UNITED STATES DISTRICT COURT FOR THE NORTHERN DISTRICT OF ILLINOIS EASTERN DIVISION

ADVANCED PHYSICAL MEDICINE OF YORKVILLE, LTD.,

Plaintiff, No. 21 C 1786

v. Judge Thomas M. Durkin

BLUE CROSS & BLUE SHIELD OF NEBRASKA; and BLUE CROSS & BLUE SHIELD OF ILLINOIS,

Defendants.

MEMORANDUM OPINION AND ORDER

Advanced Physical Medicine of Yorkville alleges that it was denied payment for chiropractic services by its patient’s insurer. It brings claims for violations of the federal Employment Retirement Income Security Act against Defendants Blue Cross & Blue Shield of Nebraska (“BCBS Nebraska”) and Blue Cross & Blue Shield of Illinois (“BCBS Illinois”). Each defendant has filed a motion to dismiss for failure to state a claim pursuant to Federal Rule of Civil Procedure 12(b)(6). R. 23; R. 27. Those motions are granted. Legal Standard A Rule 12(b)(6) motion challenges the “sufficiency of the complaint.” Berger v. Nat. Collegiate Athletic Assoc., 843 F.3d 285, 289 (7th Cir. 2016). A complaint must provide “a short and plain statement of the claim showing that the pleader is entitled to relief,” Fed. R. Civ. P. 8(a)(2), sufficient to provide defendant with “fair notice” of the claim and the basis for it. Bell Atl. Corp. v. Twombly, 550 U.S. 544, 555 (2007). This standard “demands more than an unadorned, the-defendant-unlawfully- harmed-me accusation.” Ashcroft v. Iqbal, 556 U.S. 662, 678 (2009).
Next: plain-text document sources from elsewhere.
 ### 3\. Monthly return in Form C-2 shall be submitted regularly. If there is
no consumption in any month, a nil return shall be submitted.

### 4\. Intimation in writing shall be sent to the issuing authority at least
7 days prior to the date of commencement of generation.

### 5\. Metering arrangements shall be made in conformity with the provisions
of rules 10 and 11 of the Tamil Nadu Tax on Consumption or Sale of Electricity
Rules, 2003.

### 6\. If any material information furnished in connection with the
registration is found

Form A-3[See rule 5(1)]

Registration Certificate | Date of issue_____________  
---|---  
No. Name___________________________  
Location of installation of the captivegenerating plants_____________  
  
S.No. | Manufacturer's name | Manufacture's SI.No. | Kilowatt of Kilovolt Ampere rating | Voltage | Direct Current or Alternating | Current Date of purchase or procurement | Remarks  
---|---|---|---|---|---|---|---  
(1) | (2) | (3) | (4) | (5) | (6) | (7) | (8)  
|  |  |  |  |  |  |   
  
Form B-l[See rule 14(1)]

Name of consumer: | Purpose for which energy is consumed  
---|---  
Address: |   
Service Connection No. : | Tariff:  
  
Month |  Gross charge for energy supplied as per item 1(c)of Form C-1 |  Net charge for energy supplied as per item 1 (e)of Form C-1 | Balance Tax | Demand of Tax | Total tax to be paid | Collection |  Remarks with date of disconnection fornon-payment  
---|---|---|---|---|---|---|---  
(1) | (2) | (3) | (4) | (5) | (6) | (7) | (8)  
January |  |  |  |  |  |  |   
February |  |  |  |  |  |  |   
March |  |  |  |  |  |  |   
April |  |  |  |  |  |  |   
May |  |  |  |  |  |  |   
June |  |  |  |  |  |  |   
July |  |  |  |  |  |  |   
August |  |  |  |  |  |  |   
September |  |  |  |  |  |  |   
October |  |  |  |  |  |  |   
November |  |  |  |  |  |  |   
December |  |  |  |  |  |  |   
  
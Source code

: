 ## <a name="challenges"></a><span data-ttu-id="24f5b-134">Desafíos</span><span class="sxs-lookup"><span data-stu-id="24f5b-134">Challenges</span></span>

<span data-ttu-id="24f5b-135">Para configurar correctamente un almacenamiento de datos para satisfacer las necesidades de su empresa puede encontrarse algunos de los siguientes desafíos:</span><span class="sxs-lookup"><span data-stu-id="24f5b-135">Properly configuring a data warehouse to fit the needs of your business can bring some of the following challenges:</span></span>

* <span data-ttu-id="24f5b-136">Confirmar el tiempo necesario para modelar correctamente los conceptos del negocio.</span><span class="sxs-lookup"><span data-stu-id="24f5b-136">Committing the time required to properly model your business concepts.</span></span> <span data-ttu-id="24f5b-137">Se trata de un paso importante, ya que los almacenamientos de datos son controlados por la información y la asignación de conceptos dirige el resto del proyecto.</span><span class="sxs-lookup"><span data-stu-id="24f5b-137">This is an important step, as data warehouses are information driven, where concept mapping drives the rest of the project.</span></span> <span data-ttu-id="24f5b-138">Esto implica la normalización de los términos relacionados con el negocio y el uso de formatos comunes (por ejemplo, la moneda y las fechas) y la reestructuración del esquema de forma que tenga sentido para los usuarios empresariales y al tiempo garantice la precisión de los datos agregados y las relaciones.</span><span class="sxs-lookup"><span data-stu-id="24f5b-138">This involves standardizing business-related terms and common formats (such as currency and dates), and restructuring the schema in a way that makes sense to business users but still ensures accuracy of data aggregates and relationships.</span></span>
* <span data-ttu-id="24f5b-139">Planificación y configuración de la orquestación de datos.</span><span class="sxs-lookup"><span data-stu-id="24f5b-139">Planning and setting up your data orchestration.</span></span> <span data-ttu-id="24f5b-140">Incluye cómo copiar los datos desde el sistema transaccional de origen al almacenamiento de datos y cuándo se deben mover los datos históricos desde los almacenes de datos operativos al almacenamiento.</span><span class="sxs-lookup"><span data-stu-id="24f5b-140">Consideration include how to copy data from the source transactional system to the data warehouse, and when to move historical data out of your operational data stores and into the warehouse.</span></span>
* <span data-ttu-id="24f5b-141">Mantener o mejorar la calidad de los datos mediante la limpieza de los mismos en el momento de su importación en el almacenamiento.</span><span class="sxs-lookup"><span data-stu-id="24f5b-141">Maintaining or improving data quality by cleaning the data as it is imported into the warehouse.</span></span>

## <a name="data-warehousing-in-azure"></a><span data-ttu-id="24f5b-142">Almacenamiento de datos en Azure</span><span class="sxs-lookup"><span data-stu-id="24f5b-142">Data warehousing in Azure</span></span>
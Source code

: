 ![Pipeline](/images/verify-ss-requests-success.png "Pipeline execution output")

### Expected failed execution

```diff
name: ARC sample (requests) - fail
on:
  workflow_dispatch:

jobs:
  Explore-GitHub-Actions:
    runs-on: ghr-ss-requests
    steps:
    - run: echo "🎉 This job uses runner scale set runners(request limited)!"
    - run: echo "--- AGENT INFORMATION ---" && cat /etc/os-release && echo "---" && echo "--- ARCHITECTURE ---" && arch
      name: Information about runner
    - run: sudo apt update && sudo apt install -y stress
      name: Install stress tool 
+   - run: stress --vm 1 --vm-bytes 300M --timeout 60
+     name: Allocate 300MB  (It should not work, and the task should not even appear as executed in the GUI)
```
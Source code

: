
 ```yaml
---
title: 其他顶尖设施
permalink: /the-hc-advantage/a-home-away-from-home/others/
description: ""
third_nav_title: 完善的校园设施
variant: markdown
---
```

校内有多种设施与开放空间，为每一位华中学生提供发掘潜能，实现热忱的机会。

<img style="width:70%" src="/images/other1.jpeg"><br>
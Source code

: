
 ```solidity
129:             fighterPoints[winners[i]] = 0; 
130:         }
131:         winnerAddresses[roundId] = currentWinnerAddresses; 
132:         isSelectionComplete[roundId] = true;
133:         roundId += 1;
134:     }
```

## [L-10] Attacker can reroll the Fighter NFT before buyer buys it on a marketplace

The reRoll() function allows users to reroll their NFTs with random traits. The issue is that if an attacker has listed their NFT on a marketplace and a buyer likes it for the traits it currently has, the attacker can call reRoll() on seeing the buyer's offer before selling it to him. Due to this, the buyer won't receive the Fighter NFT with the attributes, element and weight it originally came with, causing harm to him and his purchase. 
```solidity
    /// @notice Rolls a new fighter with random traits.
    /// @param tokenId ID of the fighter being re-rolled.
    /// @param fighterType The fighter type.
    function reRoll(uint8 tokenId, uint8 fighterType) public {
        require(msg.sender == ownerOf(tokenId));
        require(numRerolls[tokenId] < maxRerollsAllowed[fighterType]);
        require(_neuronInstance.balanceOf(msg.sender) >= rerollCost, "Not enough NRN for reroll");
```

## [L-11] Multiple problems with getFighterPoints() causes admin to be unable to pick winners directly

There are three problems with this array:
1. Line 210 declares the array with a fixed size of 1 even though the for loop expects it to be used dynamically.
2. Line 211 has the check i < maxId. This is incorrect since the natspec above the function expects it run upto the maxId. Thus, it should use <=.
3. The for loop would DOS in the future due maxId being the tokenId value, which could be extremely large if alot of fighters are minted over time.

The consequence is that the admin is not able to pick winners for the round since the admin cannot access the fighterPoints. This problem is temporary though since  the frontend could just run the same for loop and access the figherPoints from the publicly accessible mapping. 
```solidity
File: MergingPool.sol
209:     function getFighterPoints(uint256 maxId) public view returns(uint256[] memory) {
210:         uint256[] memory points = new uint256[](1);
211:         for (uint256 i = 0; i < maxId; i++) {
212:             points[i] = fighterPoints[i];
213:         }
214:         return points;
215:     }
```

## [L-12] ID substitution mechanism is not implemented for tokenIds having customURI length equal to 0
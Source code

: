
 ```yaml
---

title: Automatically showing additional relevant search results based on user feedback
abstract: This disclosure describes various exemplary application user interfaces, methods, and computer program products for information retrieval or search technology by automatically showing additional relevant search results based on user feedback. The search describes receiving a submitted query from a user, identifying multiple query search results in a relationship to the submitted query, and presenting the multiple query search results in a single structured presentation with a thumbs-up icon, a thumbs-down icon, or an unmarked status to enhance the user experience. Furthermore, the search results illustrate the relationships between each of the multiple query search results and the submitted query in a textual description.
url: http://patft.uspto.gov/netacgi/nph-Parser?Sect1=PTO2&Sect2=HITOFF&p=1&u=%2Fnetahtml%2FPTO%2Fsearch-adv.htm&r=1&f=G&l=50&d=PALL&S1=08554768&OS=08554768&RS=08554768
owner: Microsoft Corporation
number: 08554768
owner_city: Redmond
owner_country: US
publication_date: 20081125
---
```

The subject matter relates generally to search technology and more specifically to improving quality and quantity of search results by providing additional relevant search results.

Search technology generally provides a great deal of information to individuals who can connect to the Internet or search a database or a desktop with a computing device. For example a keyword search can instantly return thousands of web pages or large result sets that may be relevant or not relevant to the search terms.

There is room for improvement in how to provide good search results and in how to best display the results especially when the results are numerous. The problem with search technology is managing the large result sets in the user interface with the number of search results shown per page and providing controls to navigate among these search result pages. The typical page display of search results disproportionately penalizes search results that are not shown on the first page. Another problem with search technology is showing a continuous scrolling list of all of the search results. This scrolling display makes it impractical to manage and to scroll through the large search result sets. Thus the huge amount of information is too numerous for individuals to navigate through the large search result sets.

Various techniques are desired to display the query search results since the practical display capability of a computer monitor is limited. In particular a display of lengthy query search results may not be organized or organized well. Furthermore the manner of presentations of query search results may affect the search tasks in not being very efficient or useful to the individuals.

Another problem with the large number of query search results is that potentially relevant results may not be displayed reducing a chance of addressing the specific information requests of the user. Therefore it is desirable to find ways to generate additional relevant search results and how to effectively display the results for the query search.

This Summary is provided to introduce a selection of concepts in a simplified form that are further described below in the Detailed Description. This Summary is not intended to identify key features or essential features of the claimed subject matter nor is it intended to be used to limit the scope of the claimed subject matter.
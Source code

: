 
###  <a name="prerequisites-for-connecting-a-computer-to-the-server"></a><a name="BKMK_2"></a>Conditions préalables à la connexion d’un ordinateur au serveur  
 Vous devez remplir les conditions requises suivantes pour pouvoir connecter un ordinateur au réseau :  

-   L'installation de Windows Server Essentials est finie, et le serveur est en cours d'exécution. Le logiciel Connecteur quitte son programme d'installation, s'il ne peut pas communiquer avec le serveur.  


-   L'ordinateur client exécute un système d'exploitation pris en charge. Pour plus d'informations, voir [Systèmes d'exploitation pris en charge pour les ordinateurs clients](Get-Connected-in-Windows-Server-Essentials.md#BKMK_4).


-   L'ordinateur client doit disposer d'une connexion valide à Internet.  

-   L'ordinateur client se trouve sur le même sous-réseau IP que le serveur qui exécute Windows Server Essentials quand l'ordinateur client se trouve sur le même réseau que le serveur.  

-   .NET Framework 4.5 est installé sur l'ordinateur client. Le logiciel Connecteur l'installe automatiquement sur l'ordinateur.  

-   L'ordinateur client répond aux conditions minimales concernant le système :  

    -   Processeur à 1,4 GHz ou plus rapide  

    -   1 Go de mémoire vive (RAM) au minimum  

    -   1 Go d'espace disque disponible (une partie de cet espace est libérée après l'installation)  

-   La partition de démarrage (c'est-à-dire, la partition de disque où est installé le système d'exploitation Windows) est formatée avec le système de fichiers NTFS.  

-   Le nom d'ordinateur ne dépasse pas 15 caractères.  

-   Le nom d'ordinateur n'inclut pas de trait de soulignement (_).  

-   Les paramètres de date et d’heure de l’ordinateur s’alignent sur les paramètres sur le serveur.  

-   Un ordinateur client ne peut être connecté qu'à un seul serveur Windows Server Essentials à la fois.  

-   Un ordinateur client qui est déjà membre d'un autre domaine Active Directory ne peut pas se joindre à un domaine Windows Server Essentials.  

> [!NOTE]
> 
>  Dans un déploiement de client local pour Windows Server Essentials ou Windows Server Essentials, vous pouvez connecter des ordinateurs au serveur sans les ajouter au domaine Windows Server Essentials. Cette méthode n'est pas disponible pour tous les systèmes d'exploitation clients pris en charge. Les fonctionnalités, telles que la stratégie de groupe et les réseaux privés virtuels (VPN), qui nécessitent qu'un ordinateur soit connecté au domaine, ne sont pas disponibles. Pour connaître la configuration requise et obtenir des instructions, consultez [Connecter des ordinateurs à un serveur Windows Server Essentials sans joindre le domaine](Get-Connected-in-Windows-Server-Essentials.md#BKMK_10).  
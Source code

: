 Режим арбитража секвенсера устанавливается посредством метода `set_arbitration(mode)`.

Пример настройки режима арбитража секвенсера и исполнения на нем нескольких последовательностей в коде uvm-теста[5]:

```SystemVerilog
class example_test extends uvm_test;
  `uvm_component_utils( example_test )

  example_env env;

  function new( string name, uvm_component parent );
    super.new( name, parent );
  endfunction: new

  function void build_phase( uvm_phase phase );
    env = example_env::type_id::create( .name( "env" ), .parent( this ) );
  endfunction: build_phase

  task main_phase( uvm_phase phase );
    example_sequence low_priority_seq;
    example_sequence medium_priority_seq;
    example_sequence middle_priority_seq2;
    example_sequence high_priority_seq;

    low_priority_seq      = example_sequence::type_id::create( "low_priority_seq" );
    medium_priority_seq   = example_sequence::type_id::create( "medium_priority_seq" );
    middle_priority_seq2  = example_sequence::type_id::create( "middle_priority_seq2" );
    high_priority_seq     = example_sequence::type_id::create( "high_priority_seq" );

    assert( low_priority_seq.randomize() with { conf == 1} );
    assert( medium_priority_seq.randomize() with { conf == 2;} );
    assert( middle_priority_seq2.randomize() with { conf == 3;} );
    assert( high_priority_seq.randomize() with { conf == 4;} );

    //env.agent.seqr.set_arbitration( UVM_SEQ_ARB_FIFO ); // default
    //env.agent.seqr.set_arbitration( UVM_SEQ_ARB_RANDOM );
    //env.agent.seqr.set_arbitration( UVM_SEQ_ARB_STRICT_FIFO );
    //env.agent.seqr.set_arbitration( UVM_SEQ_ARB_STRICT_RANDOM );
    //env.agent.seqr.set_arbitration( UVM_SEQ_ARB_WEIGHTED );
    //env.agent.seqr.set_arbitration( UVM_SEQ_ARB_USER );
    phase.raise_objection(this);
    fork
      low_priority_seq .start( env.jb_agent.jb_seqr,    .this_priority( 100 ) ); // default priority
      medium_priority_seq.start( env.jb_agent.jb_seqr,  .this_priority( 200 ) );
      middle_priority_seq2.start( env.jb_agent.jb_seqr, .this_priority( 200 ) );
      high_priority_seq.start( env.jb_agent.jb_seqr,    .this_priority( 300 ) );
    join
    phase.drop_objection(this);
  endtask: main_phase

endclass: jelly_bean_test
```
While “detailed factual allegations” are not required, “labels and conclusions, and a formulaic

recitation of the elements of a cause of action will not do.” Twombly, 550 U.S. at 555. The complaint must “contain sufficient factual matter, accepted as true, to ‘state a claim to relief that is plausible on its face.’” Iqbal, 556 U.S. at 678 (quoting Twombly, 550 U.S. at 570). “‘A claim has facial plausibility when the plaintiff pleads factual content that allows the court to draw the reasonable inference that the defendant is liable for the misconduct alleged.’” Boucher v. Fin. Sys. of Green Bay, Inc., 880 F.3d

362, 366 (7th Cir. 2018) (quoting Iqbal, 556 U.S. at 678). In applying this standard, the Court accepts all well-pleaded facts as true and draws all reasonable inferences in favor of the non-moving party. Tobey v. Chibucos, 890 F.3d 634, 646 (7th Cir. 2018). Background The health benefits plan at issue is Blue Cross Nebraska Plan Code 263/763. Plaintiff alleges that BCBS Nebraska is the “plan administrator,” and BCBS Illinois is the “plan provider.” Plaintiff also alleges that all its correspondence regarding its

claim for payment has been with “Defendants.” In Count I of the complaint, Plaintiff seeks recovery of benefits due under the plan pursuant to 29 U.S.C. § 1132(a)(1)(B). In Count II, Plaintiff seeks statutory penalties for Defendants’ failure to provide “a copy of the latest updated summary plan description (‘SPD’),” in violation of 29 U.S.C. § 1132(a)(1)(A). BCBS Nebraska attaches to its brief what it says are the relevant SPDs for 2018 and 2019. Those documents name the plan as the “First National of Nebraska, Inc. Welfare Benefit Plan,” and the “Employer” (presumably the Patient’s employer)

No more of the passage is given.